## The problem
Within the data below, state how many lines contain the string "product". Provide the number only.

## Dataset entries
<<<<

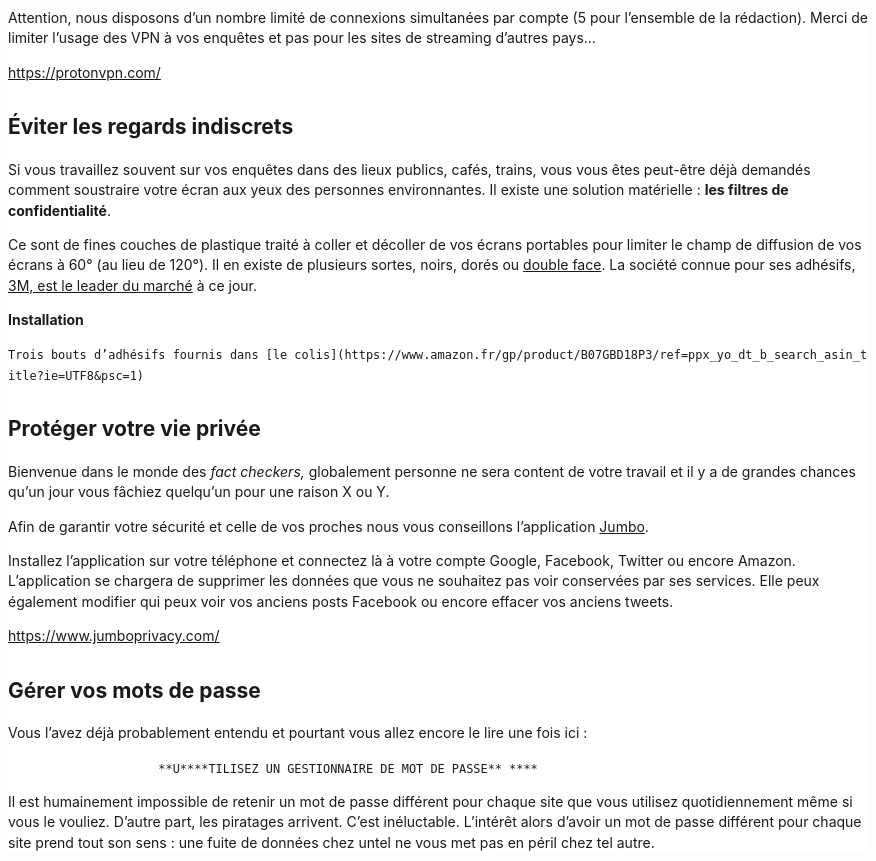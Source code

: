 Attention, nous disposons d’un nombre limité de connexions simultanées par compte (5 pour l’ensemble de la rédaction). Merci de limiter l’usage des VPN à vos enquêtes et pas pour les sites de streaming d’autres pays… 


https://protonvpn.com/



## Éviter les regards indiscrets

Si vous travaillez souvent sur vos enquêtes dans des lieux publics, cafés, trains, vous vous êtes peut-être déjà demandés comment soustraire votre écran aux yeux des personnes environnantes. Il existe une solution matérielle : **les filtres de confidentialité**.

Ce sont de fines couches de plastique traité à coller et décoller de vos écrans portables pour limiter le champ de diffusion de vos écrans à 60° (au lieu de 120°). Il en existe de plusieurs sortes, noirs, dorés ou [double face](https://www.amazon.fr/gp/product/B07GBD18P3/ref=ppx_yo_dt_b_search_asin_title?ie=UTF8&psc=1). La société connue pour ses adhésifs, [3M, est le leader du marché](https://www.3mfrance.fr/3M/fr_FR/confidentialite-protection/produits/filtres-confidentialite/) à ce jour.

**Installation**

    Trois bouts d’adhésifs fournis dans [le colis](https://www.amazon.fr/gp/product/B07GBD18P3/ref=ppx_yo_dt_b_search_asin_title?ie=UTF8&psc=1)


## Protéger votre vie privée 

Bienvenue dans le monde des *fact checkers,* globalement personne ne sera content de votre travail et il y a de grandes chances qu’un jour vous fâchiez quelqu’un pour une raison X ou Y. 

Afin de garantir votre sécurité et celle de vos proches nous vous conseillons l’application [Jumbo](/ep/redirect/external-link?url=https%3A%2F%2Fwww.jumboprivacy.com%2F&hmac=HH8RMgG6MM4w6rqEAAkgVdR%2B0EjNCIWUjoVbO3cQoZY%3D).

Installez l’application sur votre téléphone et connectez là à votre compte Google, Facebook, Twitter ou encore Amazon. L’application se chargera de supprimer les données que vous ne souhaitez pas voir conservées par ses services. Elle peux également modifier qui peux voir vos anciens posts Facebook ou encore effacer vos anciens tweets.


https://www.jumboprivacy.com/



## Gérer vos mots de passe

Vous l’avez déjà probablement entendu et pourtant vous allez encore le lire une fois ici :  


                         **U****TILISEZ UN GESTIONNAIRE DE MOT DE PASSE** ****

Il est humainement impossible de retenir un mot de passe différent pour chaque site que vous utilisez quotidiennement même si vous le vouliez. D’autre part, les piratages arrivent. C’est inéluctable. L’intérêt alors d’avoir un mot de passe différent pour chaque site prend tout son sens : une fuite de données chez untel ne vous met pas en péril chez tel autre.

>>>>
<<<<

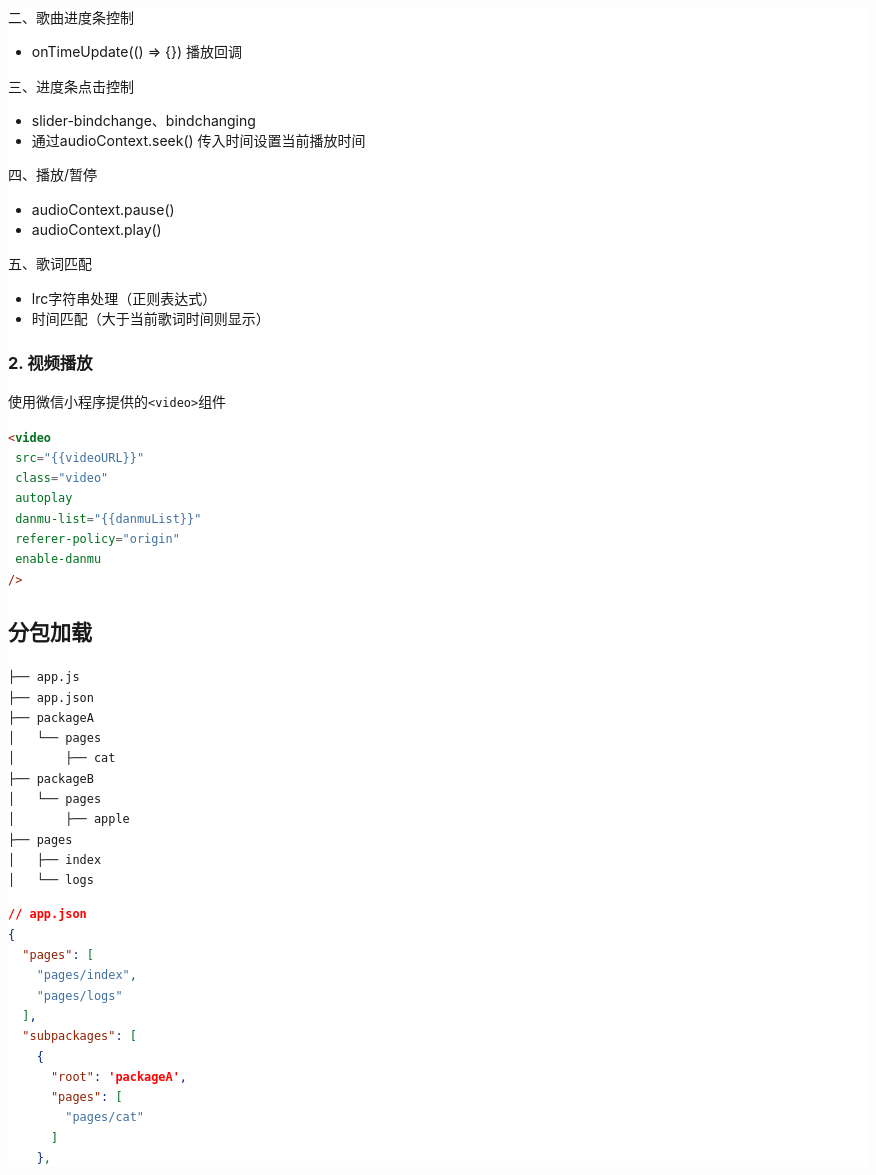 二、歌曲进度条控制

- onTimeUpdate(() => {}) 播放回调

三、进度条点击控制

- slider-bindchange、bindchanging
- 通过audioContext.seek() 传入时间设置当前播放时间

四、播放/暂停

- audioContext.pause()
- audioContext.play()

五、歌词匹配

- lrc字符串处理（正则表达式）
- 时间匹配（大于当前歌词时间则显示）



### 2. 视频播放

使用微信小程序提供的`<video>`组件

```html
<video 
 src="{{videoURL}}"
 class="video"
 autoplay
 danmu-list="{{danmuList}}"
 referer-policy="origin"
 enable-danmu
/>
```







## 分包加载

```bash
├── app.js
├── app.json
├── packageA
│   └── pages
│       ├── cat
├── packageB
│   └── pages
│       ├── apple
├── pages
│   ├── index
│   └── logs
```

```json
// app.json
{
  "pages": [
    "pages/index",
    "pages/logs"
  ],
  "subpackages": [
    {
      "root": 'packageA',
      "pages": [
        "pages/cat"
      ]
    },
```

>>>>

## Solution
2